Tam Svejda, the bouncing Czech, came to her mind. Again. “Right. I guess you can’t know everything about someone. How can you?”
“You’re a cop. You could interrogate me.”
She laughed. “Is that what you want, Rook? For me to grill you? Break out the rubber hose?”
He jumped to his feet. “Stay right there. You gave me an idea.” He went to his reading nook to the side of the living room. From behind the bookcases, she heard keystrokes and then a printer fire up. He returned with some pages. “Ever read Vanity Fair?”
“Yeah. Mostly for the ads.”
“On the back page each month they interview a celebrity using a standard questionnaire they call The Proust Interview. It comes from a parlor game that was all the rage back in Marcel Proust’s era as a way for party guests to get to know each other.
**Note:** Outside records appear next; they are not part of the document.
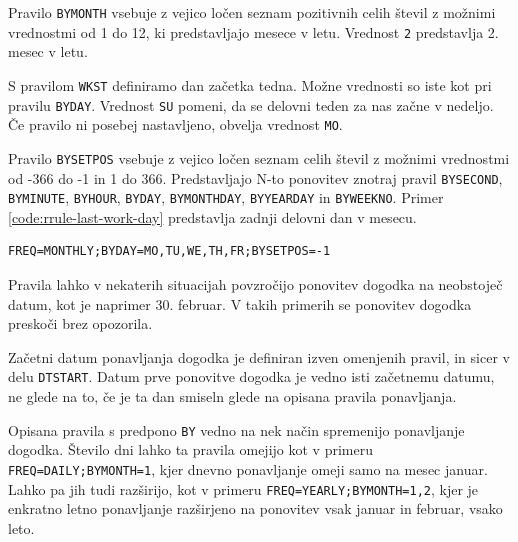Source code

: Pravilo \texttt{BYMONTH} vsebuje z vejico ločen seznam pozitivnih celih števil z možnimi vrednostmi od 1 do 12, ki predstavljajo mesece v letu. Vrednost \texttt{2} predstavlja 2. mesec v letu.

S pravilom \texttt{WKST} definiramo dan začetka tedna. Možne vrednosti so iste kot pri pravilu \texttt{BYDAY}. Vrednost \texttt{SU} pomeni, da se delovni teden za nas začne v nedeljo. Če pravilo ni posebej nastavljeno, obvelja vrednost \texttt{MO}.

Pravilo \texttt{BYSETPOS} vsebuje z vejico ločen seznam celih števil z možnimi vrednostmi od -366 do -1 in 1 do 366. Predstavljajo N-to ponovitev znotraj pravil \texttt{BYSECOND}, \texttt{BYMINUTE}, \texttt{BYHOUR}, \texttt{BYDAY}, \texttt{BYMONTHDAY}, \texttt{BYYEARDAY} in \texttt{BYWEEKNO}. Primer \ref{code:rrule-last-work-day} predstavlja zadnji delovni dan v mesecu.

\begin{lstlisting}[caption=Primer uporabe pravila za zadnji delovni dan v mesecu., label=code:rrule-last-work-day]
FREQ=MONTHLY;BYDAY=MO,TU,WE,TH,FR;BYSETPOS=-1
\end{lstlisting}

Pravila lahko v nekaterih situacijah povzročijo ponovitev dogodka na neobstoječ datum, kot je naprimer 30. februar. V takih primerih se ponovitev dogodka preskoči brez opozorila.

Začetni datum ponavljanja dogodka je definiran izven omenjenih pravil, in sicer v delu \texttt{DTSTART}. Datum prve ponovitve dogodka je vedno isti začetnemu datumu, ne glede na to, če je ta dan smiseln glede na opisana pravila ponavljanja.

Opisana pravila s predpono \texttt{BY} vedno na nek način spremenijo ponavljanje dogodka. Število dni lahko ta pravila omejijo kot v primeru \texttt{FREQ=DAILY;BYMONTH=1}, kjer dnevno ponavljanje omeji samo na mesec januar. Lahko pa jih tudi razširijo, kot v primeru \texttt{FREQ=YEARLY;BYMONTH=1,2}, kjer je enkratno letno ponavljanje razširjeno na ponovitev vsak januar in februar, vsako leto.

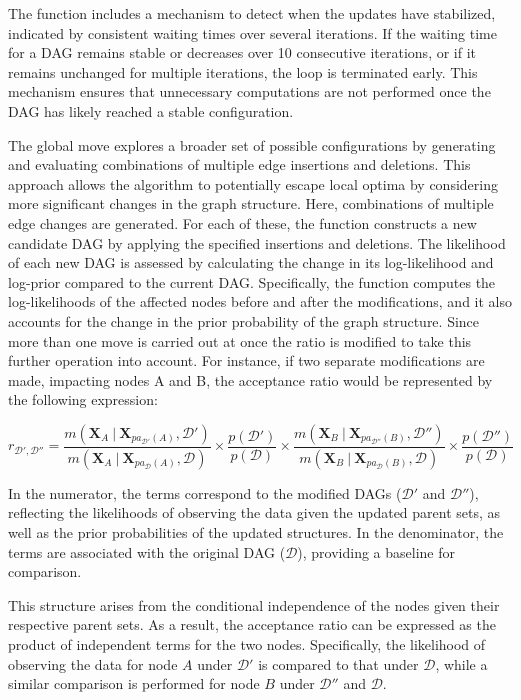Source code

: \documentclass{report}
\begin{document}
The function includes a mechanism to detect when the updates have stabilized, indicated by consistent waiting times over several iterations. If the waiting time for a DAG remains stable or decreases over 10 consecutive iterations, or if it remains unchanged for multiple iterations, the loop is terminated early. This mechanism ensures that unnecessary computations are not performed once the DAG has likely reached a stable configuration. 

The global move explores a broader set of possible configurations by generating and evaluating combinations of multiple edge insertions and deletions. This approach allows the algorithm to potentially escape local optima by considering more significant changes in the graph structure.
Here, combinations of multiple edge changes are generated. 
For each of these, the function constructs a new candidate DAG by applying the specified insertions and deletions. The likelihood of each new DAG is assessed by calculating the change in its log-likelihood and log-prior compared to the current DAG. Specifically, the function computes the log-likelihoods of the affected nodes before and after the modifications, and it also accounts for the change in the prior probability of the graph structure. 
Since more than one move is carried out at once the ratio is modified to take this further operation into account. For instance, if two separate modifications are made, impacting nodes A and B, the acceptance ratio would be represented by the following expression:

$$
r_{\mathcal{D'}, \mathcal{D''}}= \frac{m(\mathbf{X}_A \ | \  \mathbf{X}_{pa_{\mathcal{D}'}(A)}, \mathcal{D}')}{m(\mathbf{X}_A \  | \  \mathbf{X}_{pa_{\mathcal{D}}(A)}, \mathcal{D})} \times \frac{p(\mathcal{D}')}{p(\mathcal{D})} \times \frac{m(\mathbf{X}_B \ | \  \mathbf{X}_{pa_{\mathcal{D}''}(B)}, \mathcal{D}'')}{m(\mathbf{X}_B \  | \  \mathbf{X}_{pa_{\mathcal{D}}(B)}, \mathcal{D})} \times \frac{p(\mathcal{D}'')}{p(\mathcal{D})}
$$

In the numerator, the terms correspond to the modified DAGs ($\mathcal{D}'$ and $\mathcal{D}''$), reflecting the likelihoods of observing the data given the updated parent sets, as well as the prior probabilities of the updated structures. In the denominator, the terms are associated with the original DAG ($\mathcal{D}$), providing a baseline for comparison.

This structure arises from the conditional independence of the nodes given their respective parent sets. As a result, the acceptance ratio can be expressed as the product of independent terms for the two nodes. Specifically, the likelihood of observing the data for node $A$ under $\mathcal{D}'$ is compared to that under $\mathcal{D}$, while a similar comparison is performed for node $B$ under $\mathcal{D}''$ and $\mathcal{D}$.
\end{document}
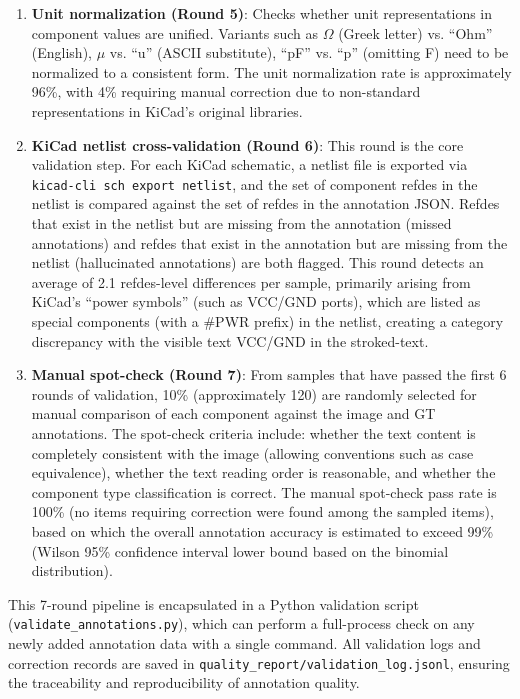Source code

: \begin{enumerate}[nosep]
    \item \textbf{Unit normalization (Round 5)}: Checks whether unit representations in component values are unified. Variants such as $\Omega$ (Greek letter) vs. ``Ohm'' (English), $\mu$ vs. ``u'' (ASCII substitute), ``pF'' vs. ``p'' (omitting F) need to be normalized to a consistent form. The unit normalization rate is approximately 96\%, with 4\% requiring manual correction due to non-standard representations in KiCad's original libraries.
    \item \textbf{KiCad netlist cross-validation (Round 6)}: This round is the core validation step. For each KiCad schematic, a netlist file is exported via \texttt{kicad-cli sch export netlist}, and the set of component refdes in the netlist is compared against the set of refdes in the annotation JSON. Refdes that exist in the netlist but are missing from the annotation (missed annotations) and refdes that exist in the annotation but are missing from the netlist (hallucinated annotations) are both flagged. This round detects an average of 2.1 refdes-level differences per sample, primarily arising from KiCad's ``power symbols'' (such as VCC/GND ports), which are listed as special components (with a \#PWR prefix) in the netlist, creating a category discrepancy with the visible text VCC/GND in the stroked-text.
    \item \textbf{Manual spot-check (Round 7)}: From samples that have passed the first 6 rounds of validation, 10\% (approximately 120) are randomly selected for manual comparison of each component against the image and GT annotations. The spot-check criteria include: whether the text content is completely consistent with the image (allowing conventions such as case equivalence), whether the text reading order is reasonable, and whether the component type classification is correct. The manual spot-check pass rate is 100\% (no items requiring correction were found among the sampled items), based on which the overall annotation accuracy is estimated to exceed 99\% (Wilson 95\% confidence interval lower bound based on the binomial distribution).
\end{enumerate}

This 7-round pipeline is encapsulated in a Python validation script (\texttt{validate\_annotations.py}), which can perform a full-process check on any newly added annotation data with a single command. All validation logs and correction records are saved in \texttt{quality\_report/validation\_log.jsonl}, ensuring the traceability and reproducibility of annotation quality.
I guess this was pre–Dance Dance Revolution. Proust didn’t invent it, he was just the most famous one to play it. This is a version floating on the Internet.” He held up his pages with a sly grin. “Wanna play?”
“I’m not so sure. What kind of questions are they?”
“Revealing, Nikki Heat. Revealing of who you truly are.” She reached for the pages but he pulled them back. “No previews.”
“What if I don’t want to answer some of them?” she asked.
“Hmm.” He tapped the rolled pages against his chin. “Tell you what. You can skip answering any question if . . . you take off an article of clothing.”